Details and technical informations about Winery Maremonti's Lisca Bianca Inzolia.
Discover the grape variety: Gamay de Chaudenay
Intensely coloured, simple reds with an opaque purple robe (red pulp), supple tannins and a light palate with moderate acidity, featuring discreet aromas of red fruits. Teinturier profile. Once used to intensify the colour of blends, now marginal and surviving in a few plots in Beaujolais and Burgundy as well as in ampelographic collections. Teinturier mutation of Gamay, obtained at Chaudenay in the 19th century.

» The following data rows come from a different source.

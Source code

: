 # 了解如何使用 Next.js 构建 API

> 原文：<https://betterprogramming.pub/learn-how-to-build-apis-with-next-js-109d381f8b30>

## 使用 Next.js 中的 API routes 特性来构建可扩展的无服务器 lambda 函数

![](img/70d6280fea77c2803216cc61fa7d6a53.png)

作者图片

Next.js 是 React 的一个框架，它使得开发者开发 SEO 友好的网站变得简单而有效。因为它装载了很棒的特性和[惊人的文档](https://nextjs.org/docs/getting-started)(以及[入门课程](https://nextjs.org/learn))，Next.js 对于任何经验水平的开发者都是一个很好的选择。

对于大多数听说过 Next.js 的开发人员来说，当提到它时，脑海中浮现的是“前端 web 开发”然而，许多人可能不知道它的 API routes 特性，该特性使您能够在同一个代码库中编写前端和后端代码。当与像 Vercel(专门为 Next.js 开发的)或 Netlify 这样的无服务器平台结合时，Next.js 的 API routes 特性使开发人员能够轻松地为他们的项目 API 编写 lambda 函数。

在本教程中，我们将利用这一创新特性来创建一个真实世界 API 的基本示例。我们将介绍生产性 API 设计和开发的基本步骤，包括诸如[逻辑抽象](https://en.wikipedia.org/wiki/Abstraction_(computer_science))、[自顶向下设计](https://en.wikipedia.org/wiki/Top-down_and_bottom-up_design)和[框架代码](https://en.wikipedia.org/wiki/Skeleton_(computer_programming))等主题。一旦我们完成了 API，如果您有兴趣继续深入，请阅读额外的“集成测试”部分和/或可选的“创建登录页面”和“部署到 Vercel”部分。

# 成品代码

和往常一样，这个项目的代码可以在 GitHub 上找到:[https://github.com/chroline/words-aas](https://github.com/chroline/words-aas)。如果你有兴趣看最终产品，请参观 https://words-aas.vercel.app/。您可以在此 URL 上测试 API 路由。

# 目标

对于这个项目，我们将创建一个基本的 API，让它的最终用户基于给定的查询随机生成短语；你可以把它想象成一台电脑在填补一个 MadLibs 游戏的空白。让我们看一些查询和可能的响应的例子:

Last vintages of this wine
The best vintages of Lisca Bianca Inzolia from Winery Maremonti are 0
Informations about the Winery Maremonti
The Winery Maremonti is one of of the world's great estates. It offers 34 wines for sale in the of Sicily to come and discover on site or to buy online.
The wine region of Sicily
Major qualitative renewal. Sunny, expressive reds: fleshy, spicy Nero d'Avola (black cherry, blackberry, liquorice), fine, mineral Nerello Mascalese on Etna (recalls Pinot Noir), light, crisp Frappato in Cerasuolo di Vittoria DOCG. Lively, saline whites: Catarratto, fat, iodised Grillo, taut Carricante, floral Inzolia. Amber, walnutty fortified Marsala.
The word of the wine: Juice
The juice of wine grapes (intended for wine making) is colourless. It is the anthocyanins contained in the grape skin that colour the juice during maceration.